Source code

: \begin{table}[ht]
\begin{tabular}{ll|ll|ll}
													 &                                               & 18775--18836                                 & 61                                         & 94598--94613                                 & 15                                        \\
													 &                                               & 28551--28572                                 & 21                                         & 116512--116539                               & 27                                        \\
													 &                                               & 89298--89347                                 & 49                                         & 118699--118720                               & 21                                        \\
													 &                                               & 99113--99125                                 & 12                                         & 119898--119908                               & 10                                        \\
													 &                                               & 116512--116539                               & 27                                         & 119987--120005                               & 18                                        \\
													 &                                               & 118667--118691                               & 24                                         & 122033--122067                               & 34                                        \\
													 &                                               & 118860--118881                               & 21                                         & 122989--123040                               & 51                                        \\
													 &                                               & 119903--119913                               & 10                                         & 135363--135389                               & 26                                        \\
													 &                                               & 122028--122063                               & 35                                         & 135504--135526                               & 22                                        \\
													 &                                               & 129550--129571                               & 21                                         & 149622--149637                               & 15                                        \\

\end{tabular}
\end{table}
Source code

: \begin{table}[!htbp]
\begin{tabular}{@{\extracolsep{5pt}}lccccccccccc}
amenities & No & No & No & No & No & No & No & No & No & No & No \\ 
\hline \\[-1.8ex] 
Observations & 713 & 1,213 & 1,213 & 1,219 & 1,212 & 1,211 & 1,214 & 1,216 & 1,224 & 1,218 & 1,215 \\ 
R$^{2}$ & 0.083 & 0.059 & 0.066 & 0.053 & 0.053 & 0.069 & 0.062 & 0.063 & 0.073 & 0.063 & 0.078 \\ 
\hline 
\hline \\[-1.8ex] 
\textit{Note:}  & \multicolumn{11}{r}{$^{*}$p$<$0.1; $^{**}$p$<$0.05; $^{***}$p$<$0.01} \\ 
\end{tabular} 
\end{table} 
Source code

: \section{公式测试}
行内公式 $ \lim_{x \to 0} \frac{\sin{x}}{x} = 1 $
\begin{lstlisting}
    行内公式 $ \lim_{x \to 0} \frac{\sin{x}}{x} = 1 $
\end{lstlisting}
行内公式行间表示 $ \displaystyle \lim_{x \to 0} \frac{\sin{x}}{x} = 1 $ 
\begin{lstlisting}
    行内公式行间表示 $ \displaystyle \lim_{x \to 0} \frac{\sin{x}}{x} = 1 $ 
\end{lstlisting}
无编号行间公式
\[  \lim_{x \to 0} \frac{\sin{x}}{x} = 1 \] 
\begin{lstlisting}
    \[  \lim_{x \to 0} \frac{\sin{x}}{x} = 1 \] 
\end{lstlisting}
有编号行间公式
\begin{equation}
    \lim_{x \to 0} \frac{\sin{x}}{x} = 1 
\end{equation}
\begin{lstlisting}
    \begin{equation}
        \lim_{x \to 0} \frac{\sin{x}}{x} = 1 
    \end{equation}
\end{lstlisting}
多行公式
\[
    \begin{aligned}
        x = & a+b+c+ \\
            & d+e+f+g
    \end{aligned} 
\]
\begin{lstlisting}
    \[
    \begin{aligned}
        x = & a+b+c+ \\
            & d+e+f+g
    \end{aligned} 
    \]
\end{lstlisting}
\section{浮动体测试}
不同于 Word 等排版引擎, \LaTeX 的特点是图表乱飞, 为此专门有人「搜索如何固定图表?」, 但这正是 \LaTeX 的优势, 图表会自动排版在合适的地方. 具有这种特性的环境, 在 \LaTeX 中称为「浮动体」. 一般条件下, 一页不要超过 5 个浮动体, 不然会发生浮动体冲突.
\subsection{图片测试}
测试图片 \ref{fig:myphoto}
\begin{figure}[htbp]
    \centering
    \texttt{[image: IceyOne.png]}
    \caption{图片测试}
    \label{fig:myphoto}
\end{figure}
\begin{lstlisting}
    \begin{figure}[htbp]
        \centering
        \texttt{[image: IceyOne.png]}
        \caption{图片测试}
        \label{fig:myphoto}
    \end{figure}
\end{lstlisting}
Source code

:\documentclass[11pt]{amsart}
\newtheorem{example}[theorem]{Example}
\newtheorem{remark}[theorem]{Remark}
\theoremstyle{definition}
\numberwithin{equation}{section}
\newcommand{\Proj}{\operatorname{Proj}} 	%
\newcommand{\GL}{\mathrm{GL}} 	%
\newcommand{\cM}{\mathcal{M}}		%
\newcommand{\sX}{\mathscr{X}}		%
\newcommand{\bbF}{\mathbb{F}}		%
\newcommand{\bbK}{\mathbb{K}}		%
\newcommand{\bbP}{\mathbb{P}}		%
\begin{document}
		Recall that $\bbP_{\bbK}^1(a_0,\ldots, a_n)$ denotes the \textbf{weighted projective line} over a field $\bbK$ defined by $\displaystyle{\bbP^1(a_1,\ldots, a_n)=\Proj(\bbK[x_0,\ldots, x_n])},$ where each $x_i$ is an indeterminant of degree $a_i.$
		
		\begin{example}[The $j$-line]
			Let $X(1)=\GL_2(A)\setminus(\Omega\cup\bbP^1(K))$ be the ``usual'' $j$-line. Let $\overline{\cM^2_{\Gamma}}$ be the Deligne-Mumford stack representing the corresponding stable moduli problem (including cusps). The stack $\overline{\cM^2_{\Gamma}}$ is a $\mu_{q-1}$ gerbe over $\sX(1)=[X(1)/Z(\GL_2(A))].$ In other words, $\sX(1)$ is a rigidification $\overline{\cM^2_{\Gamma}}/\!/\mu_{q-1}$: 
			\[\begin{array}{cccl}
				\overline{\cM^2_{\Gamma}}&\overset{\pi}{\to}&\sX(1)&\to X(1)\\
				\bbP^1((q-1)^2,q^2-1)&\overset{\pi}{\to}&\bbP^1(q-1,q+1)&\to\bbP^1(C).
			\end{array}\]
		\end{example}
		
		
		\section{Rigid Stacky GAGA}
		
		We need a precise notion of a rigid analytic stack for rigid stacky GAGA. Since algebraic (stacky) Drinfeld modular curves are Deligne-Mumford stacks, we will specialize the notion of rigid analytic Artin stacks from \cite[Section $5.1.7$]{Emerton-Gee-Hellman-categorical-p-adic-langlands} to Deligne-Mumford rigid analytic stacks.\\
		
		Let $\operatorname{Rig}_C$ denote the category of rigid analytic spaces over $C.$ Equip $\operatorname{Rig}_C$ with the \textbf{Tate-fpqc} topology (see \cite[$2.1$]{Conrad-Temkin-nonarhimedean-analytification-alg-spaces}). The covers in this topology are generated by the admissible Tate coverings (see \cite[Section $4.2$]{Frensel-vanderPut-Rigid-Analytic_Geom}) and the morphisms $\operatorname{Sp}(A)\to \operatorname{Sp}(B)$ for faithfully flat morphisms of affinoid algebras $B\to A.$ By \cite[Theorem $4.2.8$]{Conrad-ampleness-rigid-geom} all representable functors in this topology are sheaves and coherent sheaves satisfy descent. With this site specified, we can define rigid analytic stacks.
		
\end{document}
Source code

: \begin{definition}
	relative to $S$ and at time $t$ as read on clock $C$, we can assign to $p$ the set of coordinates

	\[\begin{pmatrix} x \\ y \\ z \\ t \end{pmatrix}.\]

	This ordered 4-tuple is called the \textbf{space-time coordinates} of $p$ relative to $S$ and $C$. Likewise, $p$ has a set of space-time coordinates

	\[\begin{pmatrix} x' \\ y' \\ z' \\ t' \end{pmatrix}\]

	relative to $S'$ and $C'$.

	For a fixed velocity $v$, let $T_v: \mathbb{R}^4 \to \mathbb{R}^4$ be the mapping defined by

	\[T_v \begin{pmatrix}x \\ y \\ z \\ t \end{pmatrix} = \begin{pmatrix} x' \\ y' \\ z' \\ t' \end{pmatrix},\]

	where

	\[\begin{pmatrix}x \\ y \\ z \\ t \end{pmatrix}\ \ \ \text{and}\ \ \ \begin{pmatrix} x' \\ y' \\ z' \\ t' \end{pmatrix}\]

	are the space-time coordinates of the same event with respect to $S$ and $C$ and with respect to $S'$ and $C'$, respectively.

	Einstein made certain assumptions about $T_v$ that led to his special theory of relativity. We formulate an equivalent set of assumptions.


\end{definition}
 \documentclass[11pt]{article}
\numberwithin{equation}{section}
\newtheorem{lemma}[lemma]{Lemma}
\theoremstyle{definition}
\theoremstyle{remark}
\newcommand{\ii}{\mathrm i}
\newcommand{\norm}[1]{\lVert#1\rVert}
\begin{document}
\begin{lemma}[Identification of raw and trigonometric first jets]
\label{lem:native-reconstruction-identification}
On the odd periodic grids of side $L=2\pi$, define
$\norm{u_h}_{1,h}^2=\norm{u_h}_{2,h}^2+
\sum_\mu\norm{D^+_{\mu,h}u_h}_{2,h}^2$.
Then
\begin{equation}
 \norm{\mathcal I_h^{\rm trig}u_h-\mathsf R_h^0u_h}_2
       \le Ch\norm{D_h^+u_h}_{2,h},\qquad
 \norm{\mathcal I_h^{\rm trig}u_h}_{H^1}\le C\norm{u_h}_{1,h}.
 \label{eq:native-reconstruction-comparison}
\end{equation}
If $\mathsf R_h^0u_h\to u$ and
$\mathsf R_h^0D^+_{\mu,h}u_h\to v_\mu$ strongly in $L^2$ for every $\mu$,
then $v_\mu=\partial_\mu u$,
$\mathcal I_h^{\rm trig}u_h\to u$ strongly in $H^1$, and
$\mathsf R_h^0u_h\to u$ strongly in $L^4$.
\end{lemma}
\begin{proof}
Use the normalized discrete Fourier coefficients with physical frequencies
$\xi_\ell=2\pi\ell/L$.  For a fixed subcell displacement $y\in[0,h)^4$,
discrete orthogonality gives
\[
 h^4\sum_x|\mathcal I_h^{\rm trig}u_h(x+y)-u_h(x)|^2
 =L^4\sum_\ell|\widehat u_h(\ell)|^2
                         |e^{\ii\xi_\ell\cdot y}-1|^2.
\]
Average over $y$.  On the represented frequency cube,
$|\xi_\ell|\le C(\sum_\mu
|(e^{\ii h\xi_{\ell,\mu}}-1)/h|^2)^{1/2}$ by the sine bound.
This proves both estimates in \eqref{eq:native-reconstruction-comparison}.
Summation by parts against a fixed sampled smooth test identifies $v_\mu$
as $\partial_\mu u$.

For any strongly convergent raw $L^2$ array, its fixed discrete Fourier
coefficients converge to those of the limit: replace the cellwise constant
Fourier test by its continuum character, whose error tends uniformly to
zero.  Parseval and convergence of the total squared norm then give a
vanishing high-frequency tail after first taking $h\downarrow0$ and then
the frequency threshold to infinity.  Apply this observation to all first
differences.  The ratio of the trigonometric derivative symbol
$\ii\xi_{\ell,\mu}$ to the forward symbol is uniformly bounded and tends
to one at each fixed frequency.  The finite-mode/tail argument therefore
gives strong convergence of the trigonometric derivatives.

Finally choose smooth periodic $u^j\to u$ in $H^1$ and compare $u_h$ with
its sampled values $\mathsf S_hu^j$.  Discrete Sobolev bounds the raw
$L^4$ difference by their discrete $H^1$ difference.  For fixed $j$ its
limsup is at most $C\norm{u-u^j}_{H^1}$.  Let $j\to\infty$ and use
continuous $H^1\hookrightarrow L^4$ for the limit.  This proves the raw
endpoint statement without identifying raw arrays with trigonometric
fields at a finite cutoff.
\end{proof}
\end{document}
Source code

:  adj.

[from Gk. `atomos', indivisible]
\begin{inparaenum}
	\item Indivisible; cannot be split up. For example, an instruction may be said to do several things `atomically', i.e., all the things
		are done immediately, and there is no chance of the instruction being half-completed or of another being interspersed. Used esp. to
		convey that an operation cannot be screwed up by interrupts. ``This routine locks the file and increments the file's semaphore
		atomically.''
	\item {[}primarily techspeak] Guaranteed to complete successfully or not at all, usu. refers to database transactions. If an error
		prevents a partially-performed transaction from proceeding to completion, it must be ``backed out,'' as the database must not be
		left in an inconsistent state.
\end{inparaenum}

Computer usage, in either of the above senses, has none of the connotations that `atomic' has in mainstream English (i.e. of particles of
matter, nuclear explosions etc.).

= EXERCISE INSTRUCTIONS =
Search the material above for lines containing the string "uniformly", then pull them out.

= RESULT FOR THIS EXERCISE =
Fourier test by its continuum character, whose error tends uniformly to
$\ii\xi_{\ell,\mu}$ to the forward symbol is uniformly bounded and tends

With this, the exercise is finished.